> [Saved entries]

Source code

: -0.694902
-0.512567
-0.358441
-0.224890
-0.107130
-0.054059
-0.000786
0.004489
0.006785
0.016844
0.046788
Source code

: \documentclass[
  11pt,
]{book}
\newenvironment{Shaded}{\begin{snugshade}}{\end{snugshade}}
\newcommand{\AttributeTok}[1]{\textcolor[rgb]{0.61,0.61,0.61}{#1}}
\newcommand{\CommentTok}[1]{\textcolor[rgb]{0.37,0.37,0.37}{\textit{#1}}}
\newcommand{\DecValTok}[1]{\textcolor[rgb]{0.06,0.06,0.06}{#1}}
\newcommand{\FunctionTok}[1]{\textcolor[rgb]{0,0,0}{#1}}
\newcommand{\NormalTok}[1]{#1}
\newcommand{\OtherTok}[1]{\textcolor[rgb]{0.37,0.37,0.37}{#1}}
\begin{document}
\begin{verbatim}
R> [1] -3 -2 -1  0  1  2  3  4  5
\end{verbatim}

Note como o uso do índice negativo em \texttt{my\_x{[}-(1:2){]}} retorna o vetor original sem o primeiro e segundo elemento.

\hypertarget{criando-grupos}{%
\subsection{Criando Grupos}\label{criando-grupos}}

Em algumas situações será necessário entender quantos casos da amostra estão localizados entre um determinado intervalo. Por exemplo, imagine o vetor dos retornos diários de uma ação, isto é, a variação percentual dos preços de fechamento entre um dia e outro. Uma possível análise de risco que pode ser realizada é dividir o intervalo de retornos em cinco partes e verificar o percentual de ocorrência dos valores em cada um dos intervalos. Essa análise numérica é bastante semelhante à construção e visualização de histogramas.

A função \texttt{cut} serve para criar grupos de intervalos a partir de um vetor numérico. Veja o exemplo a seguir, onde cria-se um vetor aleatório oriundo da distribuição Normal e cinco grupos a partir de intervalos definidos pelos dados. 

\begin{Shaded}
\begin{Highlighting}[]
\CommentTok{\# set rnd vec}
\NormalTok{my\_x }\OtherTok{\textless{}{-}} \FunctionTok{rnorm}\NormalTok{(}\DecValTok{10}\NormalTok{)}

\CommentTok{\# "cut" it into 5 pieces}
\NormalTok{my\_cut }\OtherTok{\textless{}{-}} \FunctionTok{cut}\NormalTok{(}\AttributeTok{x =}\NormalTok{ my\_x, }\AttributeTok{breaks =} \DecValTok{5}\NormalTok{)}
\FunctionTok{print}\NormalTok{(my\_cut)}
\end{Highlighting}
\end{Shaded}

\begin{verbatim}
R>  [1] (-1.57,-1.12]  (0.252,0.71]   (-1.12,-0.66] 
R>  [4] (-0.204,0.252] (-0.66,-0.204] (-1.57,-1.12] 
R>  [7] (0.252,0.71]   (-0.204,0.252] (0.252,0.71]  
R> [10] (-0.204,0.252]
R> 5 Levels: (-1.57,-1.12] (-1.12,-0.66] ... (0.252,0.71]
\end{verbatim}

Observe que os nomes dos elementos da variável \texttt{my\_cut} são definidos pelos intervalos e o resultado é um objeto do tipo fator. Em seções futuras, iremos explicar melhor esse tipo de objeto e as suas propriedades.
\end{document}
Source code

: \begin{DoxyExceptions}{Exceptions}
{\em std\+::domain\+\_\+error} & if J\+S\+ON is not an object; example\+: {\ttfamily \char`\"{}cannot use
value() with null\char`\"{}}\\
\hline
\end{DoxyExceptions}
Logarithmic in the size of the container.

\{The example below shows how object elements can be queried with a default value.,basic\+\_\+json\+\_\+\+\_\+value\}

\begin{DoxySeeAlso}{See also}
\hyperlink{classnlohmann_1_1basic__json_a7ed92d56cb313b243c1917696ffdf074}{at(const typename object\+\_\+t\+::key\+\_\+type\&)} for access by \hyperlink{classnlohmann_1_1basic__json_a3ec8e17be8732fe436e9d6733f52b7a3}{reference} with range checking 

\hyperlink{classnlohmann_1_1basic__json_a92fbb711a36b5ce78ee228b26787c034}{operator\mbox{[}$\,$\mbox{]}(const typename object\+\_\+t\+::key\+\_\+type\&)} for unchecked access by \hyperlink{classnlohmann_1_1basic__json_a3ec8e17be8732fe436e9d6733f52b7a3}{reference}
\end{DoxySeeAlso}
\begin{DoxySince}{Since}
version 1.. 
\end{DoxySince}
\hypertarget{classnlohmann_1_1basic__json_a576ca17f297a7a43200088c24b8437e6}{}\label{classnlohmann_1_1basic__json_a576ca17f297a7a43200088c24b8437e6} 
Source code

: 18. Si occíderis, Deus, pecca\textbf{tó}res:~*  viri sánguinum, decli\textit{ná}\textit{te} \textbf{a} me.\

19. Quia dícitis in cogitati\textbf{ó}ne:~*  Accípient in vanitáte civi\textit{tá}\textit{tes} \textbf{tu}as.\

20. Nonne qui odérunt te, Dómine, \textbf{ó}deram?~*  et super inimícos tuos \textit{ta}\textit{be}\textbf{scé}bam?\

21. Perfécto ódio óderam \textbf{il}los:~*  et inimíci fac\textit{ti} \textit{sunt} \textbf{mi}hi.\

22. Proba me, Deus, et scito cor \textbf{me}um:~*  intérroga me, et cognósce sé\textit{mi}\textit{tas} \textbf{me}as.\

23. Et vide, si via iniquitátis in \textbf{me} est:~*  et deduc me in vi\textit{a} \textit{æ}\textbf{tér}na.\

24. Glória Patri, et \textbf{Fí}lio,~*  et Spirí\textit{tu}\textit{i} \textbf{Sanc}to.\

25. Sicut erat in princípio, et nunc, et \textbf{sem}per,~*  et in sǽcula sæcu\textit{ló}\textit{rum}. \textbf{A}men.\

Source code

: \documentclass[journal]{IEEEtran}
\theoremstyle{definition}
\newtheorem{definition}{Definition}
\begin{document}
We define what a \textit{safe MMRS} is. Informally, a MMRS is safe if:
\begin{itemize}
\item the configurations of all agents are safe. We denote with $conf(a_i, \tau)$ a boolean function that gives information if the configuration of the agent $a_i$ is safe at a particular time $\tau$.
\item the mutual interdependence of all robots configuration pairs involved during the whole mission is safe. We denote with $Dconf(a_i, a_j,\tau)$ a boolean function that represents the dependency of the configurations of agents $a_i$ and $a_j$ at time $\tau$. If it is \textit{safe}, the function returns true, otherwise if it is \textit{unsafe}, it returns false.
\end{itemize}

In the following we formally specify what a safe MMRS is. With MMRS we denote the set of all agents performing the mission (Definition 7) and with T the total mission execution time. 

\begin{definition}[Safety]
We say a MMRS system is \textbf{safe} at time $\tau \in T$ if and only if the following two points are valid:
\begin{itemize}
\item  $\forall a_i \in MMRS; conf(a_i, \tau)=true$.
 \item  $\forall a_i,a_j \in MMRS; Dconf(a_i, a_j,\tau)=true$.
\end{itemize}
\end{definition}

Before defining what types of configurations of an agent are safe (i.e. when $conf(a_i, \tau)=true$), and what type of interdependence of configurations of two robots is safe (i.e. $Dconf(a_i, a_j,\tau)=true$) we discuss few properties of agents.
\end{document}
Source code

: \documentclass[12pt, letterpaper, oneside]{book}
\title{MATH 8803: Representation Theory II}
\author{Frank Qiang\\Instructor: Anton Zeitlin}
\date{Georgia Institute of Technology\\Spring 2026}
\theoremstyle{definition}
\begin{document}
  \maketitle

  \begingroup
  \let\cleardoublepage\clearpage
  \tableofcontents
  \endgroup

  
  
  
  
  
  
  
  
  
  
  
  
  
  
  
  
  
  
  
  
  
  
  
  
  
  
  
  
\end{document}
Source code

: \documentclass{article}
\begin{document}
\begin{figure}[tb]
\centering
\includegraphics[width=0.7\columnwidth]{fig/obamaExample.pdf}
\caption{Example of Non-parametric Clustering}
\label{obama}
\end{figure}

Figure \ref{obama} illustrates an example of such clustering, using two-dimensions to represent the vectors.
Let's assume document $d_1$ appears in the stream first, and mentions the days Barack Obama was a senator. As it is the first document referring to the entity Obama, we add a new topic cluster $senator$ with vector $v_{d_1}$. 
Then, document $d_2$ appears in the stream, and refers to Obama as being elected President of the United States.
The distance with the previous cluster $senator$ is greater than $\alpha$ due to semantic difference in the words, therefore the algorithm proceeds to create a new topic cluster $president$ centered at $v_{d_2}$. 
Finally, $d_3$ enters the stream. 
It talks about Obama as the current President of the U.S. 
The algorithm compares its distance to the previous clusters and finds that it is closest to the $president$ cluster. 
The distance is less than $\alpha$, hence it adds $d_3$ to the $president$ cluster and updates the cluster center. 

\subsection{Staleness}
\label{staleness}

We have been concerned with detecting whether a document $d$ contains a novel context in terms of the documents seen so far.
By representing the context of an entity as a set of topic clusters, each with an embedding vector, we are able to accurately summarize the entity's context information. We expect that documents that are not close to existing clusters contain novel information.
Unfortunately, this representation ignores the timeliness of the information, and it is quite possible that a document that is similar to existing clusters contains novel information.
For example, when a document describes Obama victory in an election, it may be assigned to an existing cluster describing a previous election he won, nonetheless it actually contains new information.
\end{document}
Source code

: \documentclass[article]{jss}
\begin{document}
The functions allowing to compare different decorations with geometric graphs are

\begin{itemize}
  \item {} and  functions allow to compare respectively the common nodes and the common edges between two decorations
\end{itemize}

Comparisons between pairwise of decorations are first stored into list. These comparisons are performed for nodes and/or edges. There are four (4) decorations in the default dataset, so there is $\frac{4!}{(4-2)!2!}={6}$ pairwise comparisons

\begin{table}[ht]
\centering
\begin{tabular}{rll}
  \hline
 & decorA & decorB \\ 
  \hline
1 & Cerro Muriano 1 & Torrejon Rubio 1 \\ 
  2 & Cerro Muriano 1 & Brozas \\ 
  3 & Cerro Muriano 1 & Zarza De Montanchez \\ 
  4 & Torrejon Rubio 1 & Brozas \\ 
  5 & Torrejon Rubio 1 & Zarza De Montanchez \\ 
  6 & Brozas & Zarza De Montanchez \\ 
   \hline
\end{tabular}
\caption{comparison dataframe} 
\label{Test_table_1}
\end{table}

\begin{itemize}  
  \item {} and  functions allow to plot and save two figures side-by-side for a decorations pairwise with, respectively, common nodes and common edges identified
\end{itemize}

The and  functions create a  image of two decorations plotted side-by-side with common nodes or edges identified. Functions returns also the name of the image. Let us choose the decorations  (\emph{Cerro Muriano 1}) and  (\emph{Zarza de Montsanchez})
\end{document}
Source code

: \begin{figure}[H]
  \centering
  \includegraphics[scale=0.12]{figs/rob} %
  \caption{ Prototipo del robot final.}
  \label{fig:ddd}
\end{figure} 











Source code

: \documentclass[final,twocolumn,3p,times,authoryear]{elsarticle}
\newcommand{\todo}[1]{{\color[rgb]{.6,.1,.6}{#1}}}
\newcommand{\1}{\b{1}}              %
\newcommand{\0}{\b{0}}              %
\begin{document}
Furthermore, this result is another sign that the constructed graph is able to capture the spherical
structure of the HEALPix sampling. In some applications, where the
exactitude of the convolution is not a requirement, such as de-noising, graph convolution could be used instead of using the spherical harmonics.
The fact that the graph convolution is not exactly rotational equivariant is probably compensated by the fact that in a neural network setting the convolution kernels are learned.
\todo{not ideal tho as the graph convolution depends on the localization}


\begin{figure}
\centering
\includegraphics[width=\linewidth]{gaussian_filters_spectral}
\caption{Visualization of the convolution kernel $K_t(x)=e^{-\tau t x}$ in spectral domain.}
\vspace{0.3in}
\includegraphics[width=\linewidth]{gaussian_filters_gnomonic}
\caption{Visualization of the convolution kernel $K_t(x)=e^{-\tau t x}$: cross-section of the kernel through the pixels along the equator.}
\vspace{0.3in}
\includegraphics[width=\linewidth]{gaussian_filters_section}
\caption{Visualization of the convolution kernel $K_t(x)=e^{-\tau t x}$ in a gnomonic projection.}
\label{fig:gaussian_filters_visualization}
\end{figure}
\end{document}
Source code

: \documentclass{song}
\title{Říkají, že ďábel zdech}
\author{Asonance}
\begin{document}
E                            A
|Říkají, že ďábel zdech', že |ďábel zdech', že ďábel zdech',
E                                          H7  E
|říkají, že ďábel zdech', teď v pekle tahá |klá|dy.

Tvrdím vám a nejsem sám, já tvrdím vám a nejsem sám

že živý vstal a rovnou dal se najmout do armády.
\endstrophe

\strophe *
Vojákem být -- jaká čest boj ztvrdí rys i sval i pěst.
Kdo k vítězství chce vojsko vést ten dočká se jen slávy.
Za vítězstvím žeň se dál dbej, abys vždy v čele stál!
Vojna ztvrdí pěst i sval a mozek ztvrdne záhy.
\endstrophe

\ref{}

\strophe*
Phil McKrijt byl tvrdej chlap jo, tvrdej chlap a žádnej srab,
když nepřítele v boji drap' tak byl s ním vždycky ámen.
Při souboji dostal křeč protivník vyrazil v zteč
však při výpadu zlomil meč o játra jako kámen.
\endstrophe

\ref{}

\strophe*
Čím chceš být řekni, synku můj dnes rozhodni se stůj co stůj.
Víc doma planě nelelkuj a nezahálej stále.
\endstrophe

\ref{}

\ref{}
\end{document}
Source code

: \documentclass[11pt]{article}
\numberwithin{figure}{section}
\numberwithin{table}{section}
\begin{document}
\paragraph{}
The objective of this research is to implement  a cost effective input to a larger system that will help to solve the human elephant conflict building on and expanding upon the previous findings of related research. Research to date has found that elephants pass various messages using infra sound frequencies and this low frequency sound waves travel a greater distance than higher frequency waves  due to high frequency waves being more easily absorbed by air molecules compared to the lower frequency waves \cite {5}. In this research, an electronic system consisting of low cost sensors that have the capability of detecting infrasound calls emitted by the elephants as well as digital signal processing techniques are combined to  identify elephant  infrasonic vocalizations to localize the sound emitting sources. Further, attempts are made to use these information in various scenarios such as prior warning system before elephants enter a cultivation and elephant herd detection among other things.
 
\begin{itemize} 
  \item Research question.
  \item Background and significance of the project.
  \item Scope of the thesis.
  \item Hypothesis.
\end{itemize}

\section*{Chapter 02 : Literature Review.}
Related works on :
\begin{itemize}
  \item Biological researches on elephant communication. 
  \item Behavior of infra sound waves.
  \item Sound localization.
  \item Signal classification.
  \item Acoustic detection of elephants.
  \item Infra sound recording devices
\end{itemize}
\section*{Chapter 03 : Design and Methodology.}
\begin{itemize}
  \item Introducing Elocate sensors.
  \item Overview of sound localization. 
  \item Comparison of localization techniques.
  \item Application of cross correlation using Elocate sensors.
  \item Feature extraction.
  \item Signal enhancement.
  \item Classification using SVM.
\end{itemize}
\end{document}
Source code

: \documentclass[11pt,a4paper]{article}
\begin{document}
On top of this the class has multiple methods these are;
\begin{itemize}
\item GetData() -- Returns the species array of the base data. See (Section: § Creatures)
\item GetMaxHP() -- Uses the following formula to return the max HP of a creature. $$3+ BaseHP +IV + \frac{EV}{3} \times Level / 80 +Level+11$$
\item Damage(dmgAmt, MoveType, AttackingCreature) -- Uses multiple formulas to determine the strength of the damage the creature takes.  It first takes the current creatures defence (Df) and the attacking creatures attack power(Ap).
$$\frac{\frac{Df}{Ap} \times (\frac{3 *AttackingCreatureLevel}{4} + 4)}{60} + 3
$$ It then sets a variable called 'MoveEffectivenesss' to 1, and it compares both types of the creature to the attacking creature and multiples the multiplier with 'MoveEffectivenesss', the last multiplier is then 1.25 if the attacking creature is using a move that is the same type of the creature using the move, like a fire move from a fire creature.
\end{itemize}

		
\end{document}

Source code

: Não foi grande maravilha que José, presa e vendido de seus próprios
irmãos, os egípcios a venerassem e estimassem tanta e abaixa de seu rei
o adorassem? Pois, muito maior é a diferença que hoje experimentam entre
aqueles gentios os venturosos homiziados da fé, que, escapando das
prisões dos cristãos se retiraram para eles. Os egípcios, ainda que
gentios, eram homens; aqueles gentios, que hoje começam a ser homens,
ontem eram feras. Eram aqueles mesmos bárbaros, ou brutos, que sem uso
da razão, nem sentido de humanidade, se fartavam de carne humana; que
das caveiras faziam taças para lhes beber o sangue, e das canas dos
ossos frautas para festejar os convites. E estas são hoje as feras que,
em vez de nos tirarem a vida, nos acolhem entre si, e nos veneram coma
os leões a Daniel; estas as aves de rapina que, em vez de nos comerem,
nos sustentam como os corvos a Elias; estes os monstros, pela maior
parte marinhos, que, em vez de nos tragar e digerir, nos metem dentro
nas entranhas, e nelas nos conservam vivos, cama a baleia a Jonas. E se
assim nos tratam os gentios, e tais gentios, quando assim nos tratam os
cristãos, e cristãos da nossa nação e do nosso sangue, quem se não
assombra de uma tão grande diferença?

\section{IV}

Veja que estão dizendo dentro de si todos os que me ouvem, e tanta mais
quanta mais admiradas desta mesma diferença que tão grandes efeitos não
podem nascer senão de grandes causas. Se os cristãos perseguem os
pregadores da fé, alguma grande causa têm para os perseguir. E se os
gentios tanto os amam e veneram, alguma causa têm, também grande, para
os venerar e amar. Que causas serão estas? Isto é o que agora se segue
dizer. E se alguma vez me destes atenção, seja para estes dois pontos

> [WHAT TO PRODUCE] In the entries above, find the line with "Veja que estão" and the line with "os venerar e", then set down exactly those two and every line between them, nothing else.

> [WRITTEN REPLY]
Veja que estão dizendo dentro de si todos os que me ouvem, e tanta mais
quanta mais admiradas desta mesma diferença que tão grandes efeitos não
podem nascer senão de grandes causas. Se os cristãos perseguem os
pregadores da fé, alguma grande causa têm para os perseguir. E se os
gentios tanto os amam e veneram, alguma causa têm, também grande, para
os venerar e amar. Que causas serão estas? Isto é o que agora se segue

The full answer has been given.